Type specimen word/phrase generator?
Stephen Coles
Posts: 1,009
While working on my book, I needed words or phrases that contained the most distinctive glyphs from each typeface while meeting width and language requirements, along with other criteria. Finding these phrases can be fun, but it can also be much more difficult and time-consuming than one might think, particularly with unfamiliar languages. I got some help from Scrabble tools and a few friends (Frank Grießhammer, Tânia Raposo, Miguel Sousa, Laura Serra) and ended up with a pretty good list, but the experience made me wish for a tool to assist with future projects.
Of course, there are a few fine tools developed to help type designers test and proof their fonts. These include:
Of course, there are a few fine tools developed to help type designers test and proof their fonts. These include:
- adhesiontext by Miguel Sousa
- Just Another Test Text Generator by Tim Ahrens
- Wordlist Maker by Matthew Butterick
- word-o-mat (RoboFont extension) by Nina Stössinger
- Typable by Ondrej Jób
- Select language(s)
- Define key characters: ______ (case sensitive)

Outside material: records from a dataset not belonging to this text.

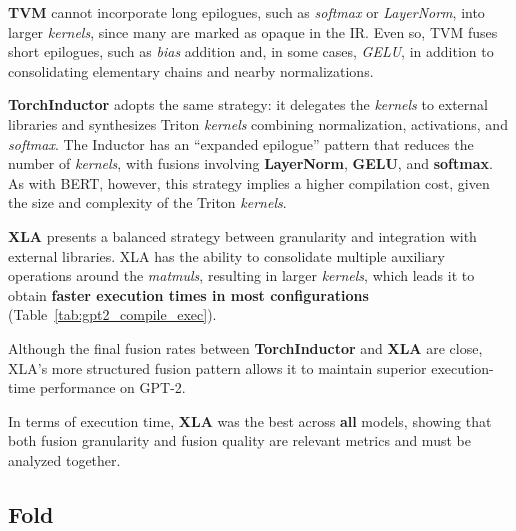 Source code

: \documentclass[sigconf,anonymous]{acmart}
\begin{document}
\textbf{TVM} cannot incorporate long epilogues, such as \textit{softmax} or \textit{LayerNorm}, into larger \emph{kernels}, since many are marked as opaque in the IR. Even so, TVM fuses short epilogues, such as \textit{bias} addition and, in some cases, \textit{GELU}, in addition to consolidating elementary chains and nearby normalizations.

\textbf{TorchInductor} adopts the same strategy: it delegates the \textit{kernels} to external libraries and synthesizes Triton \emph{kernels} combining normalization, activations, and \textit{softmax}. The Inductor has an ``expanded epilogue'' pattern that reduces the number of \emph{kernels}, with fusions involving \textbf{LayerNorm}, \textbf{GELU}, and \textbf{softmax}. As with BERT, however, this strategy implies a higher compilation cost, given the size and complexity of the Triton \emph{kernels}.

\textbf{XLA} presents a balanced strategy between granularity and integration with external libraries. XLA has the ability to consolidate multiple auxiliary operations around the \textit{matmuls}, resulting in larger \textit{kernels}, which leads it to obtain \textbf{faster execution times in most configurations} (Table~\ref{tab:gpt2_compile_exec}).

Although the final fusion rates between \textbf{TorchInductor} and \textbf{XLA} are close, XLA's more structured fusion pattern allows it to maintain superior execution-time performance on GPT-2.

In terms of execution time, \textbf{XLA} was the best across \textbf{all} models, showing that both fusion granularity and fusion quality are relevant metrics and must be analyzed together.

\subsection{Fold}

\begin{table}[h]
\centering
\caption{ResNet-18 (TorchInductor) --- effect of folding BN into Conv: compilation/execution times (ms).}
\label{tab:resnet18_fold_bn}
\small
{}
\end{table}
\end{document}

- Allow characters other than key characters: yes/no
- Allow proper nouns: yes/no
- Allow words, phrases, or both
- Sort results: alphabetically, by word length (# of letters), or by # of key characters contained
e.g. Input: gaoesf
Output: flagpoles flages poles foes lop …
4
Comments
-
Bravo!0
-
I'd like to be able to input some select caps along with lowercase and have the output do initial caps on words that start with them. E.g.:
input: HOEFTLhamburgefonstiv
output: rotgut art ion is gotten Hue man in a rumbustious overstriving Toosie brig a Fearnought gent Fine Fibroneuroma Ha unifarious aures Of unsnib This Tour attaint reinsist unmoor bumf tubbier Hah romaines sag banns revisitation internists as us Out roe veneers Ferrivorous stir Tubae a venerative gemmating Tee Or gig atrematous Fanga Entomion Firethorn Fetes so mob at nan Hot anaerobiosis some raga Engrammes gonangia Fuse is...
I don't think any of those tools do this yet (correct me if I'm wrong). Maybe stewf's "proper nouns" option would be getting at this already.0 -
The code for my wordlist generator is available on GitHub, under the MIT license.
FWIW, this would be an excellent project for anyone who wants to learn a little about programming. It’s simple and teaches useful essentials (input / processing / output). I wrote mine in a combination of Perl & PHP (seemed like a good idea at the time) but you could do it equally well in Python or Racket or whatever pleases you. The basic idea — start with giant list of words, filter them down to the ones you want — remains the same.0 -
Phrases gets a little bit more complicated, but markov chains could be a fun way of generating reasonable phrases from a base word list (a python library: https://pypi.python.org/pypi/PyMarkovChain/). You'd also potentially be able to choose what kind of phrases: tweets, Dickens, New York Times, etc.1
-
Tim's is also libre, in Python, GPLv2, at https://github.com/justanotherfoundry/text-generator
There's also http://libretext.org/ which is PHP, Affero GPLv3, at https://github.com/garethsprice/libretext/
And there's also http://www.impallari.com/testing/ which has a Tools section with test text generators; its PHP, MIT licensed, at https://github.com/impallari/font-testing-page/
I'm working on http://www.testmyfont.com (probably 100% JS, Apache) which I hope will provide family/style management, test text generation, sample test texts, comparison tools, and a question/answer UI.0 -
Hey Stephen, your post got me thinking, so I started playing with some code.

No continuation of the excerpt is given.